### Brief
Report the lines of the data below that contain the string "belonged".

### Supplied information

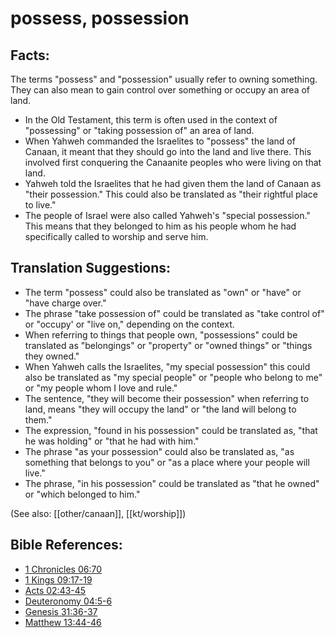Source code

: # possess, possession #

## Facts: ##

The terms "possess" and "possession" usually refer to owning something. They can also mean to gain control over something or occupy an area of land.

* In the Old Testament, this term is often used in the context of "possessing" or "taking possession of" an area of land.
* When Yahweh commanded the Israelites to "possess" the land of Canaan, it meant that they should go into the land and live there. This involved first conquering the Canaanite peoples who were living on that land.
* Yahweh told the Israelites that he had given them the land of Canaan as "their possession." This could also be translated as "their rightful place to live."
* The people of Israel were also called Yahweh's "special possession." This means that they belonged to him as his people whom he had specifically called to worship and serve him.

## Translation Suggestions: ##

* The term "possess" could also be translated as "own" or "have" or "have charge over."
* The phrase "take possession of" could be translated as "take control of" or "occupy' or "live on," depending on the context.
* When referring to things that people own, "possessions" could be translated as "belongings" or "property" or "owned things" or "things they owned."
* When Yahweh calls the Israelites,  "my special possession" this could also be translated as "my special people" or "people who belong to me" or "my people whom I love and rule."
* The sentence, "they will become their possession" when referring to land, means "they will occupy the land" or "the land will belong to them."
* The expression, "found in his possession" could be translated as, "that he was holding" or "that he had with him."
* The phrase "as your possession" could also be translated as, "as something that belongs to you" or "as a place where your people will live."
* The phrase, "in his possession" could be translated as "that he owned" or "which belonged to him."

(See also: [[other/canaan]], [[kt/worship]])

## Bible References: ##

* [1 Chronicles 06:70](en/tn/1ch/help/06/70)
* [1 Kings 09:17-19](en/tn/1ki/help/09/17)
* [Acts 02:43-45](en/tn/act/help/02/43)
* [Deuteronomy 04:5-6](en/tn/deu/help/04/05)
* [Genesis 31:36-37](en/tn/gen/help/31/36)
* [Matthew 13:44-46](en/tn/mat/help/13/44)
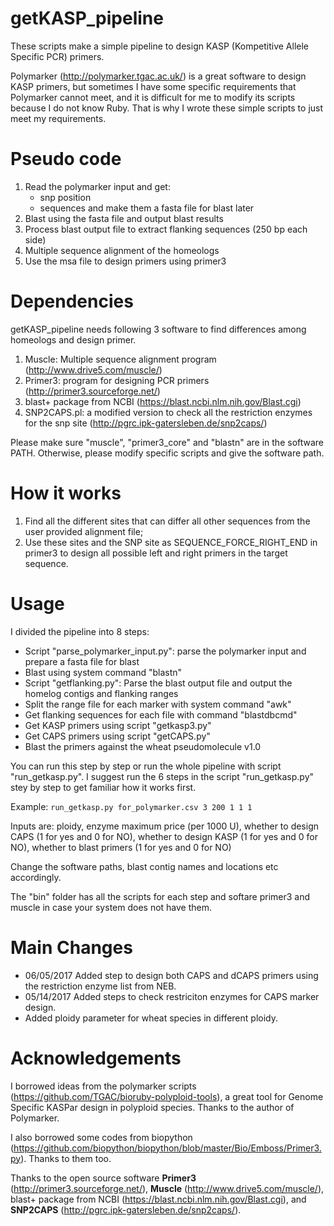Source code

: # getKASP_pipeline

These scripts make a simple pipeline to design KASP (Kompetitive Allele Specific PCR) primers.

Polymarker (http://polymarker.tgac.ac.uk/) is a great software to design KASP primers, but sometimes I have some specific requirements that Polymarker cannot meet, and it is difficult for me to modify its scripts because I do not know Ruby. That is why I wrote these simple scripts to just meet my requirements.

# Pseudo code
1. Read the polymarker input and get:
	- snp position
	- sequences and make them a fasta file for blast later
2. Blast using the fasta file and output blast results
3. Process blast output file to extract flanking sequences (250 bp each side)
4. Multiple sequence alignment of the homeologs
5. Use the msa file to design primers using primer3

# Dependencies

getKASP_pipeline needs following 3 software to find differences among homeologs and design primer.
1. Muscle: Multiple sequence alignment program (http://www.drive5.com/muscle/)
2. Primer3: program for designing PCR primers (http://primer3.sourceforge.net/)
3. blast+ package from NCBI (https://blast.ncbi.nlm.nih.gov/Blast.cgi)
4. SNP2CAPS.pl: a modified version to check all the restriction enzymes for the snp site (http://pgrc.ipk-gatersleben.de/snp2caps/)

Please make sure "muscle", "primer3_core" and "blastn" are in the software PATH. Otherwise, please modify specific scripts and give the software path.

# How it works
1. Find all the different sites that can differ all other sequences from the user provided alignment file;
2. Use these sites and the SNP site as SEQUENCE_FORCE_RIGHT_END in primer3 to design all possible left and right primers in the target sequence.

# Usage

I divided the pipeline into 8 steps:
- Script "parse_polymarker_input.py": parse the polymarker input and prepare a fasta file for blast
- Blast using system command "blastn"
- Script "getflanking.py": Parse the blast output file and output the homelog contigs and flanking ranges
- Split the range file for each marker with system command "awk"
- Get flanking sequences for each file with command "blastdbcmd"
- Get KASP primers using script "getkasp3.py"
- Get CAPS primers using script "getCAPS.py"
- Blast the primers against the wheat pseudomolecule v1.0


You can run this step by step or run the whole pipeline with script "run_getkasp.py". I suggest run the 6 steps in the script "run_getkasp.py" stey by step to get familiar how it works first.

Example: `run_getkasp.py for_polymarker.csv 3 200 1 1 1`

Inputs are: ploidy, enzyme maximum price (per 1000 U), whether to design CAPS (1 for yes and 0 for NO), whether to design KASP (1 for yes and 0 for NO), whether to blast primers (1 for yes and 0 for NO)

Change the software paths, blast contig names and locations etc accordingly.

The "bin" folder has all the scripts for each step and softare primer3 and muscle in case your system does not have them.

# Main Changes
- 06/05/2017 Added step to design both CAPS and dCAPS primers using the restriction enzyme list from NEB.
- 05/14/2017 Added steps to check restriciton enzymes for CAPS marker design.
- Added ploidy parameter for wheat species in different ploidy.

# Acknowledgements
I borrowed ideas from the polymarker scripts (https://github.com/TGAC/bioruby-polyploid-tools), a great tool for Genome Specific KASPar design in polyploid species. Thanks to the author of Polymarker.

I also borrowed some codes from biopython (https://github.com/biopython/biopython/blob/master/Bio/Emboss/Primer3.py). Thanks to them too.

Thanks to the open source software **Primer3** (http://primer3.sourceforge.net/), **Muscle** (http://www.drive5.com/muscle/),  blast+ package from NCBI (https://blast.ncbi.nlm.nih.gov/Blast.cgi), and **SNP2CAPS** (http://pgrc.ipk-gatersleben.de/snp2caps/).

### Written reply
* The people of Israel were also called Yahweh's "special possession." This means that they belonged to him as his people whom he had specifically called to worship and serve him.
* The phrase, "in his possession" could be translated as "that he owned" or "which belonged to him."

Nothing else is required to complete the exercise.